(Work order):
Return a copy of each line in the listing that includes the word "mostrar".
[Opening Dataset extract section]
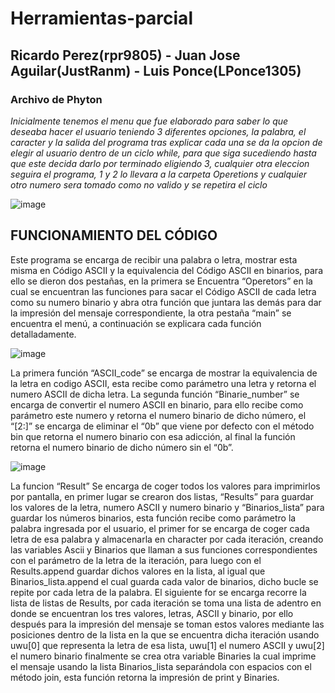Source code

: # Herramientas-parcial
## Ricardo Perez(rpr9805) - Juan Jose Aguilar(JustRanm) - Luis Ponce(LPonce1305)
### Archivo de Phyton
*Inicialmente tenemos el menu que fue elaborado para saber lo que deseaba hacer el usuario teniendo 3 diferentes opciones, la palabra, el caracter y la salida del programa tras explicar cada una se da la opcion de elegir al usuario dentro de un ciclo while, para que siga sucediendo hasta que este decida darlo por terminado eligiendo 3, cualquier otra eleccion seguira el programa, 1 y 2 lo llevara a la carpeta Operetions y cualquier otro numero sera tomado como no valido y se repetira el ciclo*

![image](https://github.com/JustRanm/Herramientas-parcial/assets/147516960/42ac91ba-7345-42f1-acde-e7737749aeb0)

## FUNCIONAMIENTO DEL CÓDIGO

Este programa se encarga de recibir una  palabra o letra, mostrar esta misma en Código ASCII y la equivalencia del Código ASCII en binarios, para ello se dieron dos pestañas, en la primera se Encuentra “Operetors” en la cual se encuentran las funciones para sacar el Código ASCII de cada letra como su numero binario y abra otra función que juntara las demás para dar la impresión del mensaje correspondiente, la otra pestaña “main” se encuentra el menú, a continuación se explicara cada función detalladamente.


![image](https://github.com/JustRanm/Herramientas-parcial/assets/147520340/66c5e922-8f0c-4978-a5ea-baec9173b57b)

La primera función “ASCII_code” se encarga de mostrar la equivalencia de la letra en codigo ASCII, esta recibe como parámetro una letra y retorna el numero ASCII de dicha letra. La segunda función 
“Binarie_number” se encarga de convertir el numero ASCII en binario, para ello recibe como parámetro este numero y retorna el numero binario de dicho número, el “[2:]” se encarga de eliminar el “0b” que viene por defecto con el método bin que retorna el numero binario con esa adicción, al final la función retorna el numero binario de dicho número sin el “0b”.

![image](https://github.com/JustRanm/Herramientas-parcial/assets/147520340/cdc90055-1770-4bc7-a027-5ee3b3cc7f23)

La funcion “Result” Se encarga de coger todos los valores para imprimirlos por pantalla, en primer lugar se crearon dos listas, “Results” para guardar los valores de la letra, numero ASCII y numero binario y “Binarios_lista” para guardar los números binarios, esta función recibe como parámetro la palabra ingresada por el usuario, el primer for se encarga de coger cada letra de esa palabra y almacenarla en character por cada iteración, creando las variables Ascii y Binarios que llaman a sus funciones correspondientes con el  parámetro de la letra de la iteración, para luego con el Results.append  guardar dichos valores en la lista, al igual que Binarios_lista.append el cual guarda cada valor de binarios, dicho bucle se repite por cada letra de la palabra. El siguiente for se encarga recorre la lista de listas de Results, por cada iteración se toma una lista de adentro en donde se encuentran los tres valores, letras, ASCII y binario, por ello después para la impresión del mensaje se toman estos valores mediante las posiciones dentro de la lista en la que se encuentra dicha iteración usando uwu[0] que representa la letra de esa lista, uwu[1] el numero ASCII y uwu[2] el numero binario finalmente se crea otra variable Binaries la cual imprime el mensaje usando la lista Binarios_lista separándola con espacios con el método join, esta función retorna la impresión de print y Binaries.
[Closing Dataset extract section]
(Finished task):
Este programa se encarga de recibir una  palabra o letra, mostrar esta misma en Código ASCII y la equivalencia del Código ASCII en binarios, para ello se dieron dos pestañas, en la primera se Encuentra “Operetors” en la cual se encuentran las funciones para sacar el Código ASCII de cada letra como su numero binario y abra otra función que juntara las demás para dar la impresión del mensaje correspondiente, la otra pestaña “main” se encuentra el menú, a continuación se explicara cada función detalladamente.
La primera función “ASCII_code” se encarga de mostrar la equivalencia de la letra en codigo ASCII, esta recibe como parámetro una letra y retorna el numero ASCII de dicha letra. La segunda función 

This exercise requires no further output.